I know our biggest problem today is media consolidation, but when you look back 35 years we had far fewer choices. Every TV in America had three network stations on VHF and two on UHF. The UHF stations (above channel 13 on the dial) didn't even have a national news program.

At the six o'clock hour everyone in the country had NO CHOICE but watch one of the network national news programs: NBC, ABC, or CBS. They all more or less covered the same stories, showed the same film footage. Every American experienced a SHARED HISTORY of the United States and the world.

Nowadays with cable TV and the myriad of other entertainment choices, a great many people no longer even watch the evening news. They make other choices. Its called market segmentation, like in the magazine industry. Publishers would discover small niches of interest and market magazines directed at the small audience in each niche: golf, science, popular science, pop psychology, religion, envt., etc. News is now fashioned in the same way. The mainstream news stations are like the LIFE magazine of yesteryear: the official dispenser of Received Opinion as shown through pictures. The special interest niches have their Amy Goodman and Bill O'Reilly. And then there's the internets...

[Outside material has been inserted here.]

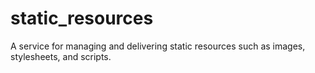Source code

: # static_resources
A service for managing and delivering static resources such as images, stylesheets, and scripts.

Today our lives are more hectic and there's less time for informing oneself, even if you were so inclined. When I was young every adult in my working class neighborhood read one or sometimes two daily newspapers in addition to watching the nightly news. Today that is unheard of. Therefore it is not in the least surprising to hear the results of your informal survey.

----

I was eight years living 45 minutes away from KSU those dreadful days in 1970. It was all over the TV and radio. My mother made me promise to NEVER go to an anti-war demonstration for fear of being clubbed or shot to death. I've never regretted breaking that promise.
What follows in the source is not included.